Tuesday, April 22, 2003

Paddable NP-Complete Sets are Isomorphic

By request, here is a sketch of the proof of the Berman-Hartmanis 1978 result that all paddable NP-complete sets are isomorphic. The proof builds on an old result of Myhill that all r.e.-complete sets are recursively isomorphic. Since nearly all natural NP-complete sets are paddable then they are also isomorphic.

First some definitions:

  • A set A is paddable if there is a polytime computable function p:Σ*×Σ*→Σ* such that
    1. For all x and y, x is in A if and only if p(x,y) is in A.
    2. p is 1-1 and |p(x,y)|>|x|+|y|.
    3. p is computable in polynomial-time.
    4. p is invertible on its range in polynomial-time.
  • Sets A and B are isomorphic if there is a reduction u from A to B such that
    1. u is a reduction: For all x, x is in A if and only if u(x) is in B.
    2. u is 1-1 and onto.
    3. u and its inverse are both computable in polynomial time.
Suppose A and B are paddable NP-complete sets. Let f reduce A to B and g reduce B to A. Let p be a padding function for A and q a padding function for B. Let r(x)=q(f(x),x) and s(y)=p(g(y),y). The function r is a 1-1 length-increasing efficiently-invertible-on-its-range reduction from A to B and s is the same from B to A.

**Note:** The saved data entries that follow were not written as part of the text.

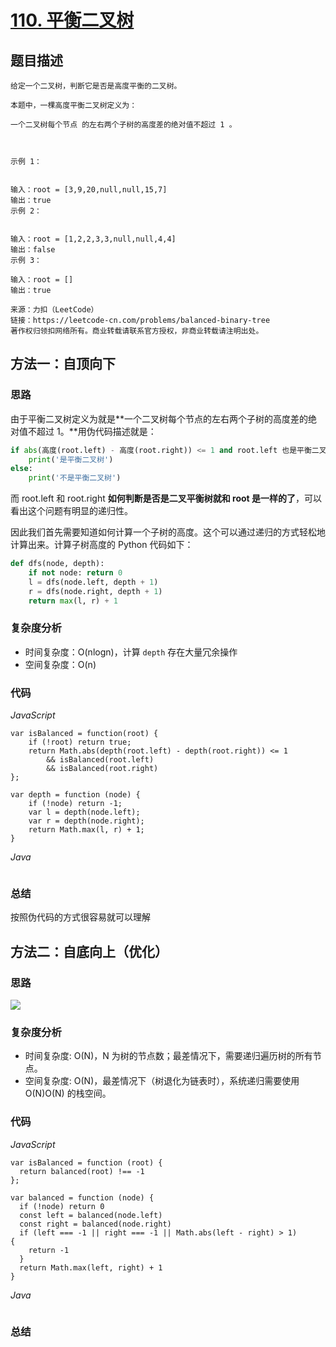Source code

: # [110. 平衡二叉树](https://leetcode-cn.com/problems/balanced-binary-tree/)

## 题目描述

```
给定一个二叉树，判断它是否是高度平衡的二叉树。

本题中，一棵高度平衡二叉树定义为：

一个二叉树每个节点 的左右两个子树的高度差的绝对值不超过 1 。

 

示例 1：


输入：root = [3,9,20,null,null,15,7]
输出：true
示例 2：


输入：root = [1,2,2,3,3,null,null,4,4]
输出：false
示例 3：

输入：root = []
输出：true

来源：力扣（LeetCode）
链接：https://leetcode-cn.com/problems/balanced-binary-tree
著作权归领扣网络所有。商业转载请联系官方授权，非商业转载请注明出处。
```

## 方法一：自顶向下

### 思路

由于平衡二叉树定义为就是**一个二叉树每个节点的左右两个子树的高度差的绝对值不超过 1。**用伪代码描述就是：

```python
if abs(高度(root.left) - 高度(root.right)) <= 1 and root.left 也是平衡二叉树 and root.right 也是平衡二叉树:
    print('是平衡二叉树')
else:
    print('不是平衡二叉树')
```

而 root.left 和 root.right **如何判断是否是二叉平衡树就和 root 是一样的了**，可以看出这个问题有明显的递归性。

因此我们首先需要知道如何计算一个子树的高度。这个可以通过递归的方式轻松地计算出来。计算子树高度的 Python 代码如下：

```python
def dfs(node, depth):
    if not node: return 0
    l = dfs(node.left, depth + 1)
    r = dfs(node.right, depth + 1)
    return max(l, r) + 1
```

### 复杂度分析

- 时间复杂度：O(nlogn)，计算 `depth` 存在大量冗余操作
- 空间复杂度：O(n)

### 代码

*JavaScript*

```JS
var isBalanced = function(root) {
    if (!root) return true;
    return Math.abs(depth(root.left) - depth(root.right)) <= 1
        && isBalanced(root.left)
        && isBalanced(root.right)
};

var depth = function (node) {
    if (!node) return -1;
    var l = depth(node.left);
    var r = depth(node.right);
    return Math.max(l, r) + 1;
}
```

*Java*

```Java

```

### **总结**

按照伪代码的方式很容易就可以理解

## 方法二：自底向上（优化）

### 思路

![](https://cdn.jsdelivr.net/gh/yummy-zc/image-warehouse/images/algorithm20210225211134.png)

### 复杂度分析

- 时间复杂度: O(N)，N 为树的节点数；最差情况下，需要递归遍历树的所有节点。
- 空间复杂度: O(N)，最差情况下（树退化为链表时），系统递归需要使用 O(N)O(N) 的栈空间。

### 代码

*JavaScript*

```JS
var isBalanced = function (root) {
  return balanced(root) !== -1
};

var balanced = function (node) {
  if (!node) return 0
  const left = balanced(node.left)
  const right = balanced(node.right)
  if (left === -1 || right === -1 || Math.abs(left - right) > 1) 		{
    return -1
  }
  return Math.max(left, right) + 1
}
```

*Java*

```Java

```

### **总结**



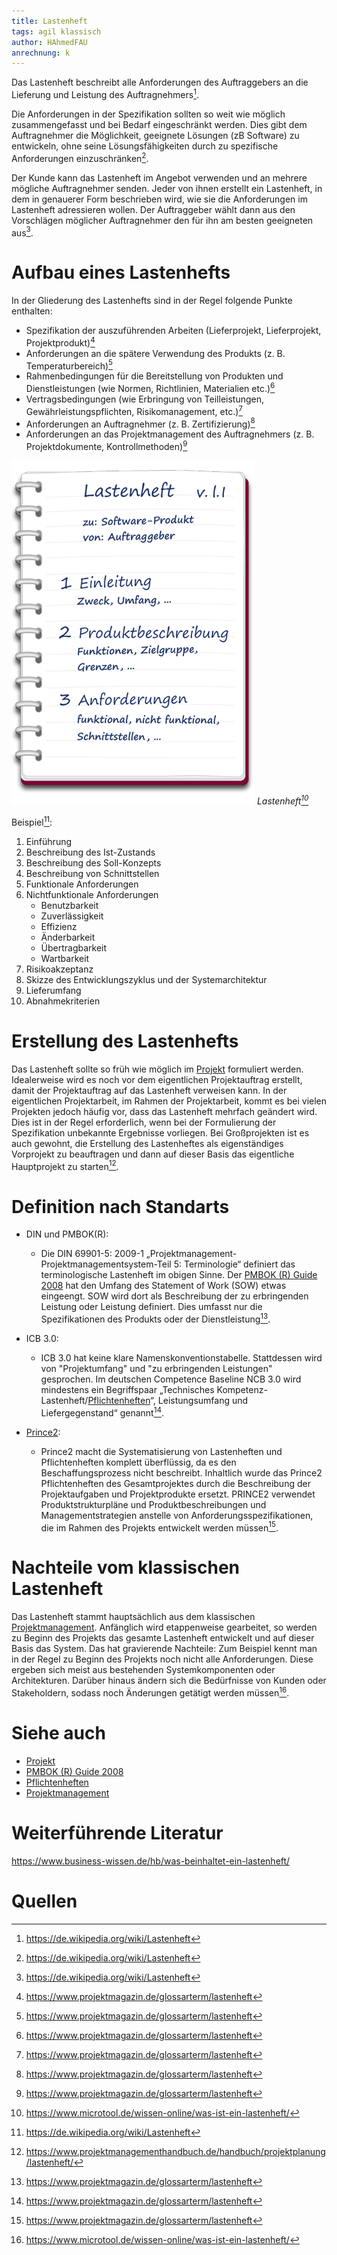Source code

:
 ```yaml
---
title: Lastenheft
tags: agil klassisch
author: HAhmedFAU
anrechnung: k
---
```


Das Lastenheft beschreibt alle Anforderungen des Auftraggebers an die Lieferung und Leistung des Auftragnehmers[^1].

Die Anforderungen in der Spezifikation sollten so weit wie möglich zusammengefasst und bei Bedarf eingeschränkt werden. 
Dies gibt dem Auftragnehmer die Möglichkeit, geeignete Lösungen (zB Software) zu entwickeln, ohne seine Lösungsfähigkeiten durch zu spezifische Anforderungen einzuschränken[^1].

Der Kunde kann das Lastenheft im Angebot verwenden und an mehrere mögliche Auftragnehmer senden. Jeder von ihnen erstellt ein Lastenheft, in dem in genauerer Form beschrieben wird, wie sie die Anforderungen im Lastenheft adressieren wollen. Der Auftraggeber wählt dann aus den Vorschlägen möglicher Auftragnehmer den für ihn am besten geeigneten aus[^1].

# Aufbau eines Lastenhefts

In der Gliederung des Lastenhefts sind in der Regel folgende Punkte enthalten:
* Spezifikation der auszuführenden Arbeiten (Lieferprojekt, Lieferprojekt, Projektprodukt)[^2]
* Anforderungen an die spätere Verwendung des Produkts (z. B. Temperaturbereich)[^2]
* Rahmenbedingungen für die Bereitstellung von Produkten und Dienstleistungen (wie Normen, Richtlinien, Materialien etc.)[^2]
* Vertragsbedingungen (wie Erbringung von Teilleistungen, Gewährleistungspflichten, Risikomanagement, etc.)[^2]
* Anforderungen an Auftragnehmer (z. B. Zertifizierung)[^2]
* Anforderungen an das Projektmanagement des Auftragnehmers (z. B. Projektdokumente, Kontrollmethoden)[^2]

![Beispielabbildung](Lastenheft/lastenheft.png)
*Lastenheft[^3]*

Beispiel[^1]:

1. Einführung
2. Beschreibung des Ist-Zustands
3. Beschreibung des Soll-Konzepts
4. Beschreibung von Schnittstellen
5. Funktionale Anforderungen
6. Nichtfunktionale Anforderungen
   * Benutzbarkeit
   * Zuverlässigkeit
   * Effizienz
   * Änderbarkeit
   * Übertragbarkeit
   * Wartbarkeit
7. Risikoakzeptanz
8. Skizze des Entwicklungszyklus und der Systemarchitektur
9. Lieferumfang
10. Abnahmekriterien

# Erstellung des Lastenhefts

Das Lastenheft sollte so früh wie möglich im [Projekt](Projekt.md) formuliert werden. Idealerweise wird es noch vor dem eigentlichen Projektauftrag erstellt, damit der Projektauftrag auf das Lastenheft verweisen kann. In der eigentlichen Projektarbeit, im Rahmen der Projektarbeit, kommt es bei vielen Projekten jedoch häufig vor, dass das Lastenheft mehrfach geändert wird. Dies ist in der Regel erforderlich, wenn bei der Formulierung der Spezifikation unbekannte Ergebnisse vorliegen. Bei Großprojekten ist es auch gewohnt, die Erstellung des Lastenheftes als eigenständiges Vorprojekt zu beauftragen und dann auf dieser Basis das eigentliche Hauptprojekt zu starten[^4].

# Definition nach Standarts

* DIN und PMBOK(R):
  - Die DIN 69901-5: 2009-1 „Projektmanagement-Projektmanagementsystem-Teil 5: Terminologie“ definiert das terminologische Lastenheft im obigen Sinne. Der [PMBOK (R) Guide 2008](PMBOK_Guide.md) hat den Umfang des Statement of Work (SOW) etwas eingeengt. SOW wird dort als Beschreibung der zu erbringenden Leistung oder Leistung definiert. Dies umfasst nur die Spezifikationen des Produkts oder der Dienstleistung[^2].
  
* ICB 3.0:
  - ICB 3.0 hat keine klare Namenskonventionstabelle. Stattdessen wird  von "Projektumfang" und "zu erbringenden Leistungen" gesprochen. Im deutschen Competence Baseline NCB 3.0 wird mindestens ein Begriffspaar „Technisches Kompetenz-Lastenheft/[Pflichtenheften](Pflichtenheft.md)“, Leistungsumfang und Liefergegenstand“ genannt[^2].
  
* [Prince2](prince2.md):
  - Prince2 macht die Systematisierung von Lastenheften und Pflichtenheften komplett überflüssig, da es den Beschaffungsprozess nicht beschreibt. Inhaltlich wurde das Prince2 Pflichtenheften des Gesamtprojektes durch die Beschreibung der Projektaufgaben und Projektprodukte ersetzt. PRINCE2 verwendet Produktstrukturpläne und Produktbeschreibungen und Managementstrategien anstelle von Anforderungsspezifikationen, die im Rahmen des Projekts entwickelt werden müssen[^2]. 

# Nachteile vom klassischen Lastenheft

Das Lastenheft stammt hauptsächlich aus dem klassischen [Projektmanagement](Projektmanagement.md). Anfänglich wird etappenweise gearbeitet, so werden zu Beginn des Projekts das gesamte Lastenheft entwickelt und auf dieser Basis das System. Das hat gravierende Nachteile: 
Zum Beispiel kennt man in der Regel zu Beginn des Projekts noch nicht alle Anforderungen. Diese ergeben sich meist aus bestehenden Systemkomponenten oder Architekturen. Darüber hinaus ändern sich die Bedürfnisse von Kunden oder Stakeholdern, sodass noch Änderungen getätigt werden müssen[^3].

# Siehe auch

* [Projekt](Projekt.md)
* [PMBOK (R) Guide 2008](PMBOK_Guide.md)
* [Pflichtenheften](Pflichtenheft.md)
* [Projektmanagement](Projektmanagement.md)

# Weiterführende Literatur

https://www.business-wissen.de/hb/was-beinhaltet-ein-lastenheft/

# Quellen

[^1]: https://de.wikipedia.org/wiki/Lastenheft
[^2]: https://www.projektmagazin.de/glossarterm/lastenheft
[^3]: https://www.microtool.de/wissen-online/was-ist-ein-lastenheft/
[^4]: https://www.projektmanagementhandbuch.de/handbuch/projektplanung/lastenheft/

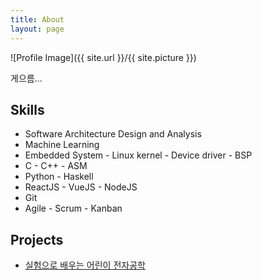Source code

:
 ```yaml
---
title: About
layout: page
---
```


![Profile Image]({{ site.url }}/{{ site.picture }})

<p>게으름...</p>

<h2>Skills</h2>

<ul class="skill-list">
	<li>Software Architecture Design and Analysis</li>
	<li>Machine Learning</li>
	<li>Embedded System - Linux kernel - Device driver - BSP</li>
	<li>C - C++ - ASM</li>
	<li>Python - Haskell</li>
    <li>ReactJS - VueJS - NodeJS</li>
	<li>Git</li>
	<li>Agile - Scrum - Kanban</li>
</ul>

<h2>Projects</h2>

<ul>
	<li><a href="https://1-lab.github.io/book-released/">실험으로 배우는 어린이 전자공학</a></li>
</ul>
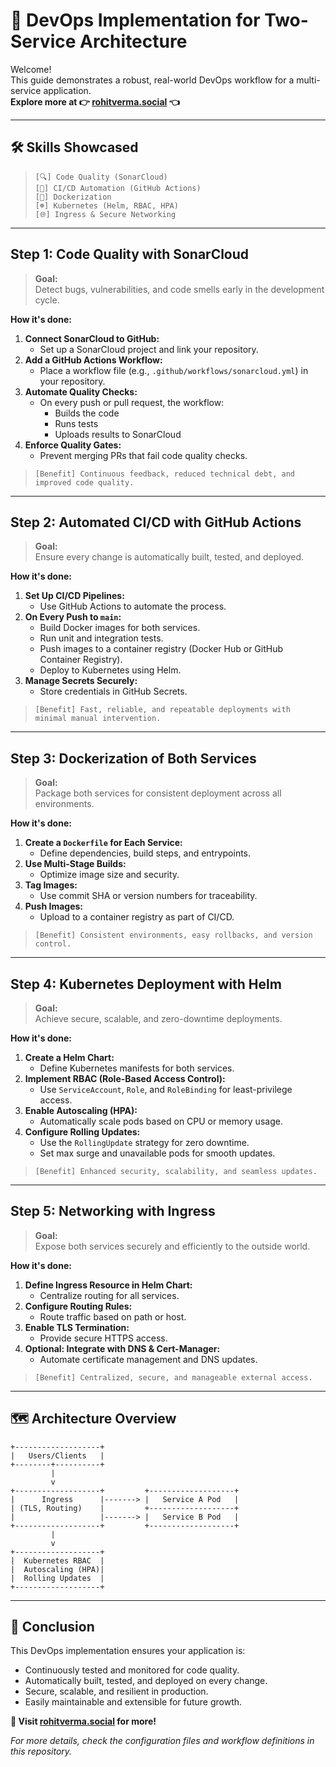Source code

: # 🚀 DevOps Implementation for Two-Service Architecture

Welcome!  
This guide demonstrates a robust, real-world DevOps workflow for a multi-service application.  
**Explore more at 👉 [rohitverma.social](https://rohitverma.social) 👈**

---

## 🛠️ Skills Showcased

> ```
> [🔍] Code Quality (SonarCloud)
> [🔄] CI/CD Automation (GitHub Actions)
> [🐳] Dockerization
> [☸️] Kubernetes (Helm, RBAC, HPA)
> [🌐] Ingress & Secure Networking
> ```

---

## Step 1: Code Quality with SonarCloud

> **Goal:**  
> Detect bugs, vulnerabilities, and code smells early in the development cycle.

**How it's done:**
1. **Connect SonarCloud to GitHub:**  
   - Set up a SonarCloud project and link your repository.
2. **Add a GitHub Actions Workflow:**  
   - Place a workflow file (e.g., `.github/workflows/sonarcloud.yml`) in your repository.
3. **Automate Quality Checks:**  
   - On every push or pull request, the workflow:
     - Builds the code
     - Runs tests
     - Uploads results to SonarCloud
4. **Enforce Quality Gates:**  
   - Prevent merging PRs that fail code quality checks.

> ```
> [Benefit] Continuous feedback, reduced technical debt, and improved code quality.
> ```

---

## Step 2: Automated CI/CD with GitHub Actions

> **Goal:**  
> Ensure every change is automatically built, tested, and deployed.

**How it's done:**
1. **Set Up CI/CD Pipelines:**  
   - Use GitHub Actions to automate the process.
2. **On Every Push to `main`:**
   - Build Docker images for both services.
   - Run unit and integration tests.
   - Push images to a container registry (Docker Hub or GitHub Container Registry).
   - Deploy to Kubernetes using Helm.
3. **Manage Secrets Securely:**  
   - Store credentials in GitHub Secrets.

> ```
> [Benefit] Fast, reliable, and repeatable deployments with minimal manual intervention.
> ```

---

## Step 3: Dockerization of Both Services

> **Goal:**  
> Package both services for consistent deployment across all environments.

**How it's done:**
1. **Create a `Dockerfile` for Each Service:**  
   - Define dependencies, build steps, and entrypoints.
2. **Use Multi-Stage Builds:**  
   - Optimize image size and security.
3. **Tag Images:**  
   - Use commit SHA or version numbers for traceability.
4. **Push Images:**  
   - Upload to a container registry as part of CI/CD.

> ```
> [Benefit] Consistent environments, easy rollbacks, and version control.
> ```

---

## Step 4: Kubernetes Deployment with Helm

> **Goal:**  
> Achieve secure, scalable, and zero-downtime deployments.

**How it's done:**
1. **Create a Helm Chart:**  
   - Define Kubernetes manifests for both services.
2. **Implement RBAC (Role-Based Access Control):**  
   - Use `ServiceAccount`, `Role`, and `RoleBinding` for least-privilege access.
3. **Enable Autoscaling (HPA):**  
   - Automatically scale pods based on CPU or memory usage.
4. **Configure Rolling Updates:**  
   - Use the `RollingUpdate` strategy for zero downtime.
   - Set max surge and unavailable pods for smooth updates.

> ```
> [Benefit] Enhanced security, scalability, and seamless updates.
> ```

---

## Step 5: Networking with Ingress

> **Goal:**  
> Expose both services securely and efficiently to the outside world.

**How it's done:**
1. **Define Ingress Resource in Helm Chart:**  
   - Centralize routing for all services.
2. **Configure Routing Rules:**  
   - Route traffic based on path or host.
3. **Enable TLS Termination:**  
   - Provide secure HTTPS access.
4. **Optional: Integrate with DNS & Cert-Manager:**  
   - Automate certificate management and DNS updates.

> ```
> [Benefit] Centralized, secure, and manageable external access.
> ```

---

## 🗺️ Architecture Overview

```
+-------------------+
|   Users/Clients   |
+--------+----------+
         |
         v
+-------------------+         +-------------------+
|      Ingress      |-------> |   Service A Pod   |
| (TLS, Routing)    |         +-------------------+
|                   |-------> |   Service B Pod   |
+-------------------+         +-------------------+
         |
         v
+-------------------+
|  Kubernetes RBAC  |
|  Autoscaling (HPA)|
|  Rolling Updates  |
+-------------------+
```

---

## 🌟 Conclusion

This DevOps implementation ensures your application is:
- Continuously tested and monitored for code quality.
- Automatically built, tested, and deployed on every change.
- Secure, scalable, and resilient in production.
- Easily maintainable and extensible for future growth.

**🔗 Visit [rohitverma.social](https://rohitverma.social) for more!**

_For more details, check the configuration files and workflow definitions in this repository._
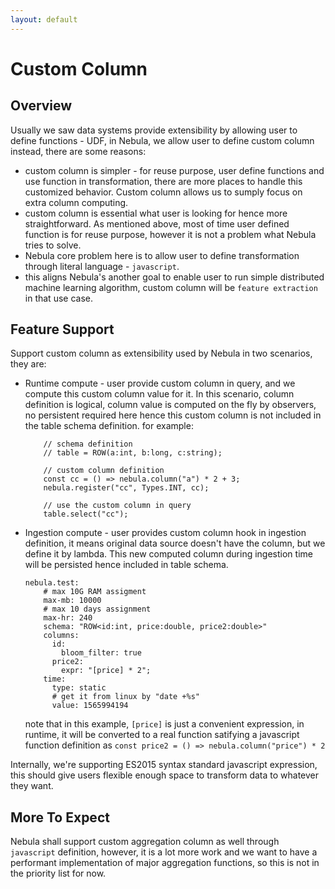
 ```yaml
---
layout: default
---
```


# Custom Column

## Overview
Usually we saw data systems provide extensibility by allowing user to define functions - UDF, in Nebula, we allow user to define custom column instead, there are some reasons:

- custom column is simpler - for reuse purpose, user define functions and use function in transformation, there are more places to handle this customized behavior. Custom column allows us to sumply focus on extra column computing.
- custom column is essential what user is looking for hence more straightforward. As mentioned above, most of time user defined function is for reuse purpose, however it is not a problem what Nebula tries to solve.
- Nebula core problem here is to allow user to define transformation through literal language - `javascript`.
- this aligns Nebula's another goal to enable user to run simple distributed machine learning algorithm, custom column will be `feature extraction` in that use case.

## Feature Support
Support custom column as extensibility used by Nebula in two scenarios, they are:

- Runtime compute - user provide custom column in query, and we compute this custom column value for it. In this scenario, column definition is logical, column value is computed on the fly by observers, no persistent required here hence this custom column is not included in the table schema definition.
for example: 
    ```
        // schema definition
        // table = ROW(a:int, b:long, c:string);
        
        // custom column definition
        const cc = () => nebula.column("a") * 2 + 3;
        nebula.register("cc", Types.INT, cc);

        // use the custom column in query
        table.select("cc");
    ```
- Ingestion compute - user provides custom column hook in ingestion definition, it means original data source doesn't have the column, but we define it by lambda. This new computed column during ingestion time will be persisted hence included in table schema.
    ```
    nebula.test:
        # max 10G RAM assigment
        max-mb: 10000
        # max 10 days assignment
        max-hr: 240
        schema: "ROW<id:int, price:double, price2:double>"
        columns:
          id:
            bloom_filter: true
          price2:
            expr: "[price] * 2";
        time:
          type: static
          # get it from linux by "date +%s"
          value: 1565994194
    ```
    note that in this example, `[price]` is just a convenient expression, in runtime, it will be converted to a real function satifying a javascript function definition as `const price2 = () => nebula.column("price") * 2`

Internally, we're supporting ES2015 syntax standard javascript expression, this should give users flexible enough space to transform data to whatever they want.

## More To Expect
Nebula shall support custom aggregation column as well through `javascript` definition, however, it is a lot more work and we want to have a performant implementation of major aggregation functions, so this is not in the priority list for now.
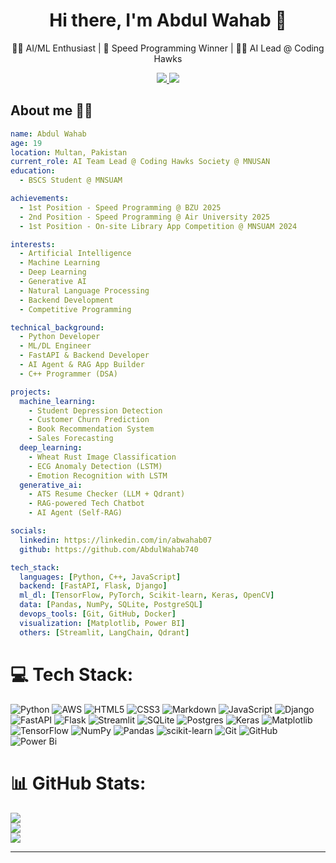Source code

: <h1 align="center">Hi there, I'm Abdul Wahab 👋</h1>

<p align="center">
  🧑‍💻 AI/ML Enthusiast | 🥇 Speed Programming Winner | 👨‍🏫 AI Lead @ Coding Hawks
</p>

<p align="center">
  <a href="https://linkedin.com/in/abwahab07">
    <img src="https://img.shields.io/badge/LinkedIn-%230077B5.svg?style=for-the-badge&logo=linkedin&logoColor=white" />
  </a>
  <a href="mailto:your.email@example.com">
    <img src="https://img.shields.io/badge/Gmail-D14836?style=for-the-badge&logo=gmail&logoColor=white" />
  </a>
</p>

## About me 👱‍♂️
```yaml
name: Abdul Wahab
age: 19
location: Multan, Pakistan
current_role: AI Team Lead @ Coding Hawks Society @ MNUSAN
education:
  - BSCS Student @ MNSUAM

achievements:
  - 1st Position - Speed Programming @ BZU 2025
  - 2nd Position - Speed Programming @ Air University 2025
  - 1st Position - On-site Library App Competition @ MNSUAM 2024

interests:
  - Artificial Intelligence
  - Machine Learning
  - Deep Learning
  - Generative AI
  - Natural Language Processing
  - Backend Development
  - Competitive Programming

technical_background:
  - Python Developer
  - ML/DL Engineer
  - FastAPI & Backend Developer
  - AI Agent & RAG App Builder
  - C++ Programmer (DSA)

projects:
  machine_learning:
    - Student Depression Detection
    - Customer Churn Prediction
    - Book Recommendation System
    - Sales Forecasting
  deep_learning:
    - Wheat Rust Image Classification
    - ECG Anomaly Detection (LSTM)
    - Emotion Recognition with LSTM
  generative_ai:
    - ATS Resume Checker (LLM + Qdrant)
    - RAG-powered Tech Chatbot
    - AI Agent (Self-RAG)

socials:
  linkedin: https://linkedin.com/in/abwahab07
  github: https://github.com/AbdulWahab740

tech_stack:
  languages: [Python, C++, JavaScript]
  backend: [FastAPI, Flask, Django]
  ml_dl: [TensorFlow, PyTorch, Scikit-learn, Keras, OpenCV]
  data: [Pandas, NumPy, SQLite, PostgreSQL]
  devops_tools: [Git, GitHub, Docker]
  visualization: [Matplotlib, Power BI]
  others: [Streamlit, LangChain, Qdrant]

```

# 💻 Tech Stack:
![Python](https://img.shields.io/badge/python-3670A0?style=for-the-badge&logo=python&logoColor=ffdd54) ![AWS](https://img.shields.io/badge/AWS-%23FF9900.svg?style=for-the-badge&logo=amazon-aws&logoColor=white) ![HTML5](https://img.shields.io/badge/html5-%23E34F26.svg?style=for-the-badge&logo=html5&logoColor=white) ![CSS3](https://img.shields.io/badge/css3-%231572B6.svg?style=for-the-badge&logo=css3&logoColor=white) ![Markdown](https://img.shields.io/badge/markdown-%23000000.svg?style=for-the-badge&logo=markdown&logoColor=white) ![JavaScript](https://img.shields.io/badge/javascript-%23323330.svg?style=for-the-badge&logo=javascript&logoColor=%23F7DF1E) ![Django](https://img.shields.io/badge/django-%23092E20.svg?style=for-the-badge&logo=django&logoColor=white) ![FastAPI](https://img.shields.io/badge/FastAPI-005571?style=for-the-badge&logo=fastapi) ![Flask](https://img.shields.io/badge/flask-%23000.svg?style=for-the-badge&logo=flask&logoColor=white) ![Streamlit](https://img.shields.io/badge/Streamlit-%23FE4B4B.svg?style=for-the-badge&logo=streamlit&logoColor=white) ![SQLite](https://img.shields.io/badge/sqlite-%2307405e.svg?style=for-the-badge&logo=sqlite&logoColor=white) ![Postgres](https://img.shields.io/badge/postgres-%23316192.svg?style=for-the-badge&logo=postgresql&logoColor=white) ![Keras](https://img.shields.io/badge/Keras-%23D00000.svg?style=for-the-badge&logo=Keras&logoColor=white) ![Matplotlib](https://img.shields.io/badge/Matplotlib-%23ffffff.svg?style=for-the-badge&logo=Matplotlib&logoColor=black) ![TensorFlow](https://img.shields.io/badge/TensorFlow-%23FF6F00.svg?style=for-the-badge&logo=TensorFlow&logoColor=white) ![NumPy](https://img.shields.io/badge/numpy-%23013243.svg?style=for-the-badge&logo=numpy&logoColor=white) ![Pandas](https://img.shields.io/badge/pandas-%23150458.svg?style=for-the-badge&logo=pandas&logoColor=white) ![scikit-learn](https://img.shields.io/badge/scikit--learn-%23F7931E.svg?style=for-the-badge&logo=scikit-learn&logoColor=white) ![Git](https://img.shields.io/badge/git-%23F05033.svg?style=for-the-badge&logo=git&logoColor=white) ![GitHub](https://img.shields.io/badge/github-%23121011.svg?style=for-the-badge&logo=github&logoColor=white) ![Power Bi](https://img.shields.io/badge/power_bi-F2C811?style=for-the-badge&logo=powerbi&logoColor=black)

# 📊 GitHub Stats:
![](https://github-readme-stats.vercel.app/api?username=AbdulWahab740&theme=dark&hide_border=false&include_all_commits=false&count_private=false)<br/>
![](https://nirzak-streak-stats.vercel.app/?user=AbdulWahab740&theme=dark&hide_border=false)<br/>
![](https://github-readme-stats.vercel.app/api/top-langs/?username=AbdulWahab740&theme=dark&hide_border=false&include_all_commits=false&count_private=false&layout=compact)

---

Now we can define our isomorphism u(x) from A to B.

  • If x is not in the range of s then let u(x)=r(x).
  • If x is in the range of s, let y be such that s(y)=x.
  • If y is not in the range of r then let u(x)=y.
  • If y is in the range of r, let z be such that r(z)=y.
  • Recursively compute u(z).
  • If u(z)=y then let u(x)=r(x) otherwise let u(x)=y.
Since r and s are length-increasing, the depth of the recursion is at most the length of x so u is computable in polynomial time. I'll leave it to the reader to verify that u is an isomorphism.